The RIKEN committee has thus far confined its investigation to six issues, which were outlined in an interim report issued March 14. These issues concern specific problems with the Nature papers, not whether the researchers’ technique, called stimulus-triggered activation of pluripotency (STAP), is valid. RIKEN has not called for the papers to be retracted, but indicated that it may yet do so, once an appeals process has been completed.

Of the six issues considered, four were dismissed as mere errors. Two, however, were deemed to constitute scientific misconduct. These two issues were described in the interim report as follows:

  • Paper 1: “In Figure 1i, lane 3 appears to have been inserted later.”
  • Paper 1: “The image of differentiated cells for Figures 2d and 2e and the image of chimera mouse immunostaining data are incorrect, and in the process of the investigation, it was found that these images closely resemble images used by Dr. Obokata in her doctoral dissertation.”

The first item refers to a figure showing an electrophoresis gel. One lane of this gel, Dr. Obokata admits, was swapped for another, but she insists that she was merely showing a clearer version of the lane, not fabricating evidence.

The second item—the use of the same figures to illustrate different studies—concerned the RIKEN investigators because the two studies were so different.
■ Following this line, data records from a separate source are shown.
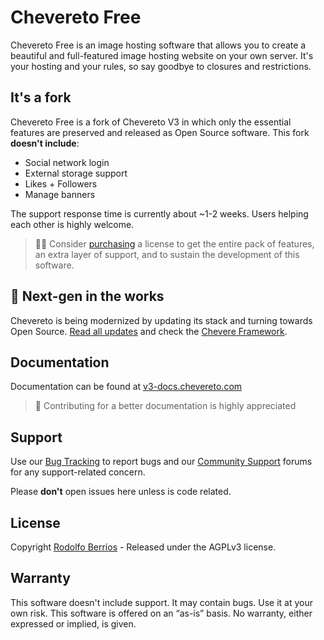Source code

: # Chevereto Free

Chevereto Free is an image hosting software that allows you to create a beautiful and full-featured image hosting website on your own server. It's your hosting and your rules, so say goodbye to closures and restrictions.

## It's a fork

Chevereto Free is a fork of Chevereto V3 in which only the essential features are preserved and released as Open Source software. This fork  **doesn't include**:

- Social network login
- External storage support
- Likes + Followers
- Manage banners

The support response time is currently about ~1-2 weeks. Users helping each other is highly welcome.

> 👍🏾 Consider [purchasing](https://chevereto.com/pricing) a license to get the entire pack of features, an extra layer of support, and to sustain the development of this software.

## 🤯 Next-gen in the works

Chevereto is being modernized by updating its stack and turning towards Open Source. [Read all updates](https://chevereto.com/community/threads/building-the-next-gen-chevereto.11140/) and check the [Chevere Framework](https://chevere.org/).

## Documentation

Documentation can be found at [v3-docs.chevereto.com](https://v3-docs.chevereto.com/)

> 📝 Contributing for a better documentation is highly appreciated

## Support

Use our [Bug Tracking](https://chevereto.com/bug-tracking) to report bugs and our [Community Support](https://chevereto.com/community-support) forums for any support-related concern.

Please **don't** open issues here unless is code related.

## License

Copyright [Rodolfo Berríos](http://rodolfoberrios.com) - Released under the AGPLv3 license.

## Warranty

This software doesn't include support. It may contain bugs. Use it at your own risk. This software is offered on an “as-is” basis. No warranty, either expressed or implied, is given.

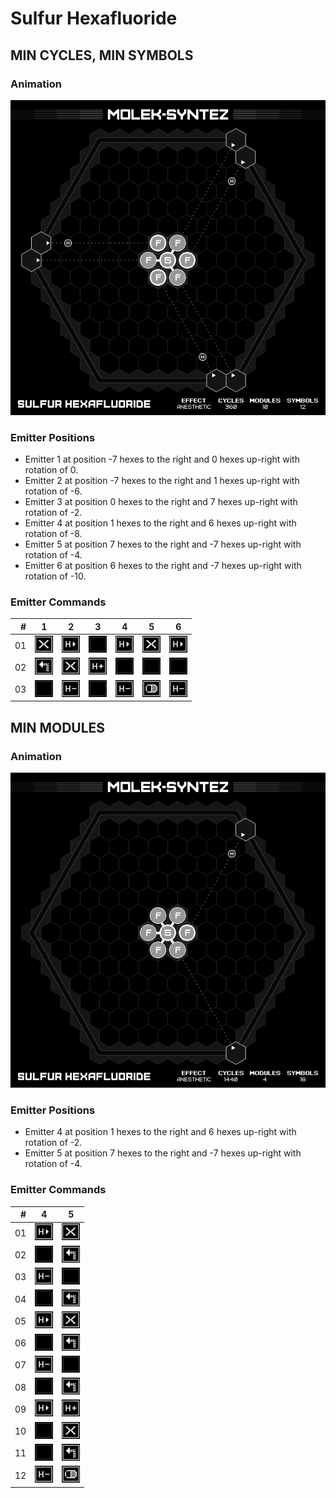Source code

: # Sulfur Hexafluoride

## MIN CYCLES, MIN SYMBOLS

### Animation

![Solution](./../gifs/38/MIN_CYCLES,_MIN_SYMBOLS.gif)

### Emitter Positions

- Emitter 1 at position -7 hexes to the right and 0 hexes up-right with rotation of 0.
- Emitter 2 at position -7 hexes to the right and 1 hexes up-right with rotation of -6.
- Emitter 3 at position 0 hexes to the right and 7 hexes up-right with rotation of -2.
- Emitter 4 at position 1 hexes to the right and 6 hexes up-right with rotation of -8.
- Emitter 5 at position 7 hexes to the right and -7 hexes up-right with rotation of -4.
- Emitter 6 at position 6 hexes to the right and -7 hexes up-right with rotation of -10.

### Emitter Commands

|  # | 1                                                             | 2                                                     | 3                                               | 4                                                     | 5                                                     | 6                                                     |
|---:|:-------------------------------------------------------------:|:-----------------------------------------------------:|:-----------------------------------------------:|:-----------------------------------------------------:|:-----------------------------------------------------:|:-----------------------------------------------------:|
| 01 | ![TRASH_TARGET](./../instructions/TRASH_TARGET.png)           | ![SHUNT_H_ATOM](./../instructions/SHUNT_H_ATOM.png)   | ![NONE](./../instructions/NONE.png)             | ![SHUNT_H_ATOM](./../instructions/SHUNT_H_ATOM.png)   | ![TRASH_TARGET](./../instructions/TRASH_TARGET.png)   | ![SHUNT_H_ATOM](./../instructions/SHUNT_H_ATOM.png)   |
| 02 | ![ROTATE_TARGET_CCW](./../instructions/ROTATE_TARGET_CCW.png) | ![TRASH_TARGET](./../instructions/TRASH_TARGET.png)   | ![ADD_H_ATOM](./../instructions/ADD_H_ATOM.png) | ![NONE](./../instructions/NONE.png)                   | ![NONE](./../instructions/NONE.png)                   | ![NONE](./../instructions/NONE.png)                   |
| 03 | ![NONE](./../instructions/NONE.png)                           | ![REMOVE_H_ATOM](./../instructions/REMOVE_H_ATOM.png) | ![NONE](./../instructions/NONE.png)             | ![REMOVE_H_ATOM](./../instructions/REMOVE_H_ATOM.png) | ![OUTPUT_TARGET](./../instructions/OUTPUT_TARGET.png) | ![REMOVE_H_ATOM](./../instructions/REMOVE_H_ATOM.png) |

## MIN MODULES

### Animation

![Solution](./../gifs/38/MIN_MODULES.gif)

### Emitter Positions

- Emitter 4 at position 1 hexes to the right and 6 hexes up-right with rotation of -2.
- Emitter 5 at position 7 hexes to the right and -7 hexes up-right with rotation of -4.

### Emitter Commands

|  # | 4                                                     | 5                                                             |
|---:|:-----------------------------------------------------:|:-------------------------------------------------------------:|
| 01 | ![SHUNT_H_ATOM](./../instructions/SHUNT_H_ATOM.png)   | ![TRASH_TARGET](./../instructions/TRASH_TARGET.png)           |
| 02 | ![NONE](./../instructions/NONE.png)                   | ![ROTATE_TARGET_CCW](./../instructions/ROTATE_TARGET_CCW.png) |
| 03 | ![REMOVE_H_ATOM](./../instructions/REMOVE_H_ATOM.png) | ![NONE](./../instructions/NONE.png)                           |
| 04 | ![NONE](./../instructions/NONE.png)                   | ![ROTATE_TARGET_CCW](./../instructions/ROTATE_TARGET_CCW.png) |
| 05 | ![SHUNT_H_ATOM](./../instructions/SHUNT_H_ATOM.png)   | ![TRASH_TARGET](./../instructions/TRASH_TARGET.png)           |
| 06 | ![NONE](./../instructions/NONE.png)                   | ![ROTATE_TARGET_CCW](./../instructions/ROTATE_TARGET_CCW.png) |
| 07 | ![REMOVE_H_ATOM](./../instructions/REMOVE_H_ATOM.png) | ![NONE](./../instructions/NONE.png)                           |
| 08 | ![NONE](./../instructions/NONE.png)                   | ![ROTATE_TARGET_CCW](./../instructions/ROTATE_TARGET_CCW.png) |
| 09 | ![SHUNT_H_ATOM](./../instructions/SHUNT_H_ATOM.png)   | ![ADD_H_ATOM](./../instructions/ADD_H_ATOM.png)               |
| 10 | ![NONE](./../instructions/NONE.png)                   | ![TRASH_TARGET](./../instructions/TRASH_TARGET.png)           |
| 11 | ![NONE](./../instructions/NONE.png)                   | ![ROTATE_TARGET_CCW](./../instructions/ROTATE_TARGET_CCW.png) |
| 12 | ![REMOVE_H_ATOM](./../instructions/REMOVE_H_ATOM.png) | ![OUTPUT_TARGET](./../instructions/OUTPUT_TARGET.png)         |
In Dr. Obokata’s thesis, the figures were used to illustrate cells that had been stressed with a pipette. In the Nature paper, the figures supposedly showed cells that had been subjected to an acid bath.

Dr. Obokata was not present at the press conference in which she was faulted for misconduct, but she provided a written statement indicating that she does not accept the committee’s findings and intends to appeal. Several researchers on Dr. Obokata’s team were also investigated. Two of them, Yoshiki Sasai, M.D., Ph.D. (still at RIKEN), and Teruhiko Wakayama, Ph.D. (now at Yamanashi University), were not found guilty of misconduct, but they were faulted for failing to adequately check data.

RIKEN indicated that it will set up a separate committee to decide on disciplinary measures. In a written statement, RIKEN also indicated that it will explore ways to prevent recurrences of misconduct, and that RIKEN researchers will continue attempts to replicate the results of the STAP study while also seeking third-party validation.